Print all entries below exactly as they appear.

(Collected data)
§ §

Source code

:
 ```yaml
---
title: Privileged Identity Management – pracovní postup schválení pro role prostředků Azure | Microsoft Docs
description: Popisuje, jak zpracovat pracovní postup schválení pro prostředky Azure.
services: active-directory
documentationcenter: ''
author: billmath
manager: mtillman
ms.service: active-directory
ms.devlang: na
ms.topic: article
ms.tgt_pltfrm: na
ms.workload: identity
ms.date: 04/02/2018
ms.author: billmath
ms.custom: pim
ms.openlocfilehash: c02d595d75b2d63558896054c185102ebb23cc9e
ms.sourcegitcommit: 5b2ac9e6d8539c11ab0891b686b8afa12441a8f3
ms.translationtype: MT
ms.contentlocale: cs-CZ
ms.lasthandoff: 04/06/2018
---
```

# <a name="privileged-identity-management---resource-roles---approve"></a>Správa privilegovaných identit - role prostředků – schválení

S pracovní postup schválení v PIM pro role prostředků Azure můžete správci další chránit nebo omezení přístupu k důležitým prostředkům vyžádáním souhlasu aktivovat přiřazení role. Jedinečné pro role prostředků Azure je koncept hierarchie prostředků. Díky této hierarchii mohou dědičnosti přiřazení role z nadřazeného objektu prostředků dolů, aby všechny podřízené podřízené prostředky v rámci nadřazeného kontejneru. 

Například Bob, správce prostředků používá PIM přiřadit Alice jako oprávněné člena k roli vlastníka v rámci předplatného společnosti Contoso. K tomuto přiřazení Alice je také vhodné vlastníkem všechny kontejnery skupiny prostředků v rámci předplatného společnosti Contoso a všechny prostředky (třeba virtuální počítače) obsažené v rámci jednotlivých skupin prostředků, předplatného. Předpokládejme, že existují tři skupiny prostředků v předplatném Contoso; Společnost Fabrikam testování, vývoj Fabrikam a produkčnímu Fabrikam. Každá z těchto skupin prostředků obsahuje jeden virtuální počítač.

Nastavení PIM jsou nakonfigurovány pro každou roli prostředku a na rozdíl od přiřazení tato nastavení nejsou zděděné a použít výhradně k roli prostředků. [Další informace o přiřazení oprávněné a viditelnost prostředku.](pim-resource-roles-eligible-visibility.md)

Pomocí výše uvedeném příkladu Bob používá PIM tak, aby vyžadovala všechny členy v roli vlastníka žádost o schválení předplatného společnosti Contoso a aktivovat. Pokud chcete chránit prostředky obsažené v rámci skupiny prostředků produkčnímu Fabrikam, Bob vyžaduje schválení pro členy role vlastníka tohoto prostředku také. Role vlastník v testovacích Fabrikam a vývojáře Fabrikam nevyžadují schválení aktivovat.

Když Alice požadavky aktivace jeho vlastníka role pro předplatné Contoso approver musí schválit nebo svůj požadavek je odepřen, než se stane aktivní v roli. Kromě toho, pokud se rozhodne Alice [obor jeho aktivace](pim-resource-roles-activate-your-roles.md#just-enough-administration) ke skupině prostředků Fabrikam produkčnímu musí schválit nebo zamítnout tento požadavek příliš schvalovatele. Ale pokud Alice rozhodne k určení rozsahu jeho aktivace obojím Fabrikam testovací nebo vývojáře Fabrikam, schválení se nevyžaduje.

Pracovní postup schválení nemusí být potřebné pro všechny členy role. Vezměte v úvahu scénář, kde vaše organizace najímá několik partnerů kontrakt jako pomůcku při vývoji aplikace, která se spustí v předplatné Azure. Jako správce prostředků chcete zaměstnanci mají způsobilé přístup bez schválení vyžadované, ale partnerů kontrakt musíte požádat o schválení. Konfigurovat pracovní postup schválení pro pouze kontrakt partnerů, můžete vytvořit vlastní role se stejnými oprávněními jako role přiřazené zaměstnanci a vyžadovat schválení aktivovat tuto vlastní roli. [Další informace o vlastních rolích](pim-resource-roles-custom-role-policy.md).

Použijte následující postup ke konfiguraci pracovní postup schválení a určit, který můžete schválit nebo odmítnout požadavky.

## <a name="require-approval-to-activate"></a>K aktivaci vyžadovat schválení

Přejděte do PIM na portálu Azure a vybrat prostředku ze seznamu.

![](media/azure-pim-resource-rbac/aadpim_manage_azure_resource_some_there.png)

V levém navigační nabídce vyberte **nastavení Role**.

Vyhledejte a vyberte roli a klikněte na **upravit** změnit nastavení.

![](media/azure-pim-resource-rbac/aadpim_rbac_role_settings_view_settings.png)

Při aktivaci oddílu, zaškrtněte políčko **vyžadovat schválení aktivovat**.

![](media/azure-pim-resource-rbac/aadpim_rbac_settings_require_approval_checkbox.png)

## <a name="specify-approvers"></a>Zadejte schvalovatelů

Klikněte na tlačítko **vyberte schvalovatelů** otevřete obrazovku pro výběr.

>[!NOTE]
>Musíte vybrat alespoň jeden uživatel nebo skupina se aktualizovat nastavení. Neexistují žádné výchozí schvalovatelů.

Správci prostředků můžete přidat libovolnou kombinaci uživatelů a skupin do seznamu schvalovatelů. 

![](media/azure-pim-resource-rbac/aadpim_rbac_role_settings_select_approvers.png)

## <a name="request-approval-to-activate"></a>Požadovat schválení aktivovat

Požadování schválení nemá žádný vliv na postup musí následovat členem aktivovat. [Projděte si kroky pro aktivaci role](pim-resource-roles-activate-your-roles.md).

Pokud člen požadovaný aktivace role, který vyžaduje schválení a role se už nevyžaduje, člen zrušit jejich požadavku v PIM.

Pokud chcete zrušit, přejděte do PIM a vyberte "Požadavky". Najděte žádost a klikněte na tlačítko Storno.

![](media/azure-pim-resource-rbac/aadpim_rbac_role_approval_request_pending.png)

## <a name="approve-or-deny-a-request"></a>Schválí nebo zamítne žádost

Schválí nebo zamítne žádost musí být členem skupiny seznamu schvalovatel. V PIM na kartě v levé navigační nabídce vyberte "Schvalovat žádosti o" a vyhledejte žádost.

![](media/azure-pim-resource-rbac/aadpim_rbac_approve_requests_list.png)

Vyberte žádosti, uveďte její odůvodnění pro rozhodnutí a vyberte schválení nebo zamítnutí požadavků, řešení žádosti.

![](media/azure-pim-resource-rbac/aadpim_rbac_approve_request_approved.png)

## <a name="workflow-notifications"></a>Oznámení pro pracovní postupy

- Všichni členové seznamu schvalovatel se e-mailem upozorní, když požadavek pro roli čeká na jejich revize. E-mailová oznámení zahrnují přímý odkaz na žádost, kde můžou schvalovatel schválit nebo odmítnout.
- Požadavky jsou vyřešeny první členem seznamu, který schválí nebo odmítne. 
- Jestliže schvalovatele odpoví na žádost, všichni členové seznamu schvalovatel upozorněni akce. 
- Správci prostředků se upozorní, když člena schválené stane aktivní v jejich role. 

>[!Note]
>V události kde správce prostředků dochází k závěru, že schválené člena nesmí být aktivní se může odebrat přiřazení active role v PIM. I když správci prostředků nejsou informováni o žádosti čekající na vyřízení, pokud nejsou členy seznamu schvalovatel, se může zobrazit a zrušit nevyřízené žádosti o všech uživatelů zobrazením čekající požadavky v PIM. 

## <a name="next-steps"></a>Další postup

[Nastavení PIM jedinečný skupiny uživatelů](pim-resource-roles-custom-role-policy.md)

§ §

=== EXERCISE RESULT ===
Source code

:
 ```yaml
---
title: Privileged Identity Management – pracovní postup schválení pro role prostředků Azure | Microsoft Docs
description: Popisuje, jak zpracovat pracovní postup schválení pro prostředky Azure.
services: active-directory
documentationcenter: ''
author: billmath
manager: mtillman
ms.service: active-directory
ms.devlang: na
ms.topic: article
ms.tgt_pltfrm: na
ms.workload: identity
ms.date: 04/02/2018
ms.author: billmath
ms.custom: pim
ms.openlocfilehash: c02d595d75b2d63558896054c185102ebb23cc9e
ms.sourcegitcommit: 5b2ac9e6d8539c11ab0891b686b8afa12441a8f3
ms.translationtype: MT
ms.contentlocale: cs-CZ
ms.lasthandoff: 04/06/2018
---
```

# <a name="privileged-identity-management---resource-roles---approve"></a>Správa privilegovaných identit - role prostředků – schválení

S pracovní postup schválení v PIM pro role prostředků Azure můžete správci další chránit nebo omezení přístupu k důležitým prostředkům vyžádáním souhlasu aktivovat přiřazení role. Jedinečné pro role prostředků Azure je koncept hierarchie prostředků. Díky této hierarchii mohou dědičnosti přiřazení role z nadřazeného objektu prostředků dolů, aby všechny podřízené podřízené prostředky v rámci nadřazeného kontejneru. 

Například Bob, správce prostředků používá PIM přiřadit Alice jako oprávněné člena k roli vlastníka v rámci předplatného společnosti Contoso. K tomuto přiřazení Alice je také vhodné vlastníkem všechny kontejnery skupiny prostředků v rámci předplatného společnosti Contoso a všechny prostředky (třeba virtuální počítače) obsažené v rámci jednotlivých skupin prostředků, předplatného. Předpokládejme, že existují tři skupiny prostředků v předplatném Contoso; Společnost Fabrikam testování, vývoj Fabrikam a produkčnímu Fabrikam. Každá z těchto skupin prostředků obsahuje jeden virtuální počítač.

Nastavení PIM jsou nakonfigurovány pro každou roli prostředku a na rozdíl od přiřazení tato nastavení nejsou zděděné a použít výhradně k roli prostředků. [Další informace o přiřazení oprávněné a viditelnost prostředku.](pim-resource-roles-eligible-visibility.md)

Pomocí výše uvedeném příkladu Bob používá PIM tak, aby vyžadovala všechny členy v roli vlastníka žádost o schválení předplatného společnosti Contoso a aktivovat. Pokud chcete chránit prostředky obsažené v rámci skupiny prostředků produkčnímu Fabrikam, Bob vyžaduje schválení pro členy role vlastníka tohoto prostředku také. Role vlastník v testovacích Fabrikam a vývojáře Fabrikam nevyžadují schválení aktivovat.

Když Alice požadavky aktivace jeho vlastníka role pro předplatné Contoso approver musí schválit nebo svůj požadavek je odepřen, než se stane aktivní v roli. Kromě toho, pokud se rozhodne Alice [obor jeho aktivace](pim-resource-roles-activate-your-roles.md#just-enough-administration) ke skupině prostředků Fabrikam produkčnímu musí schválit nebo zamítnout tento požadavek příliš schvalovatele. Ale pokud Alice rozhodne k určení rozsahu jeho aktivace obojím Fabrikam testovací nebo vývojáře Fabrikam, schválení se nevyžaduje.

Pracovní postup schválení nemusí být potřebné pro všechny členy role. Vezměte v úvahu scénář, kde vaše organizace najímá několik partnerů kontrakt jako pomůcku při vývoji aplikace, která se spustí v předplatné Azure. Jako správce prostředků chcete zaměstnanci mají způsobilé přístup bez schválení vyžadované, ale partnerů kontrakt musíte požádat o schválení. Konfigurovat pracovní postup schválení pro pouze kontrakt partnerů, můžete vytvořit vlastní role se stejnými oprávněními jako role přiřazené zaměstnanci a vyžadovat schválení aktivovat tuto vlastní roli. [Další informace o vlastních rolích](pim-resource-roles-custom-role-policy.md).

Použijte následující postup ke konfiguraci pracovní postup schválení a určit, který můžete schválit nebo odmítnout požadavky.

## <a name="require-approval-to-activate"></a>K aktivaci vyžadovat schválení

Přejděte do PIM na portálu Azure a vybrat prostředku ze seznamu.

![](media/azure-pim-resource-rbac/aadpim_manage_azure_resource_some_there.png)

V levém navigační nabídce vyberte **nastavení Role**.

Vyhledejte a vyberte roli a klikněte na **upravit** změnit nastavení.

![](media/azure-pim-resource-rbac/aadpim_rbac_role_settings_view_settings.png)

Při aktivaci oddílu, zaškrtněte políčko **vyžadovat schválení aktivovat**.

![](media/azure-pim-resource-rbac/aadpim_rbac_settings_require_approval_checkbox.png)

## <a name="specify-approvers"></a>Zadejte schvalovatelů

Klikněte na tlačítko **vyberte schvalovatelů** otevřete obrazovku pro výběr.

>[!NOTE]
>Musíte vybrat alespoň jeden uživatel nebo skupina se aktualizovat nastavení. Neexistují žádné výchozí schvalovatelů.

Správci prostředků můžete přidat libovolnou kombinaci uživatelů a skupin do seznamu schvalovatelů. 

![](media/azure-pim-resource-rbac/aadpim_rbac_role_settings_select_approvers.png)

## <a name="request-approval-to-activate"></a>Požadovat schválení aktivovat

Požadování schválení nemá žádný vliv na postup musí následovat členem aktivovat. [Projděte si kroky pro aktivaci role](pim-resource-roles-activate-your-roles.md).

Pokud člen požadovaný aktivace role, který vyžaduje schválení a role se už nevyžaduje, člen zrušit jejich požadavku v PIM.

Pokud chcete zrušit, přejděte do PIM a vyberte "Požadavky". Najděte žádost a klikněte na tlačítko Storno.

![](media/azure-pim-resource-rbac/aadpim_rbac_role_approval_request_pending.png)

## <a name="approve-or-deny-a-request"></a>Schválí nebo zamítne žádost

Schválí nebo zamítne žádost musí být členem skupiny seznamu schvalovatel. V PIM na kartě v levé navigační nabídce vyberte "Schvalovat žádosti o" a vyhledejte žádost.

![](media/azure-pim-resource-rbac/aadpim_rbac_approve_requests_list.png)

Vyberte žádosti, uveďte její odůvodnění pro rozhodnutí a vyberte schválení nebo zamítnutí požadavků, řešení žádosti.

![](media/azure-pim-resource-rbac/aadpim_rbac_approve_request_approved.png)

## <a name="workflow-notifications"></a>Oznámení pro pracovní postupy

- Všichni členové seznamu schvalovatel se e-mailem upozorní, když požadavek pro roli čeká na jejich revize. E-mailová oznámení zahrnují přímý odkaz na žádost, kde můžou schvalovatel schválit nebo odmítnout.
- Požadavky jsou vyřešeny první členem seznamu, který schválí nebo odmítne. 
- Jestliže schvalovatele odpoví na žádost, všichni členové seznamu schvalovatel upozorněni akce. 
- Správci prostředků se upozorní, když člena schválené stane aktivní v jejich role. 

>[!Note]
>V události kde správce prostředků dochází k závěru, že schválené člena nesmí být aktivní se může odebrat přiřazení active role v PIM. I když správci prostředků nejsou informováni o žádosti čekající na vyřízení, pokud nejsou členy seznamu schvalovatel, se může zobrazit a zrušit nevyřízené žádosti o všech uživatelů zobrazením čekající požadavky v PIM. 

## <a name="next-steps"></a>Další postup

[Nastavení PIM jedinečný skupiny uživatelů](pim-resource-roles-custom-role-policy.md)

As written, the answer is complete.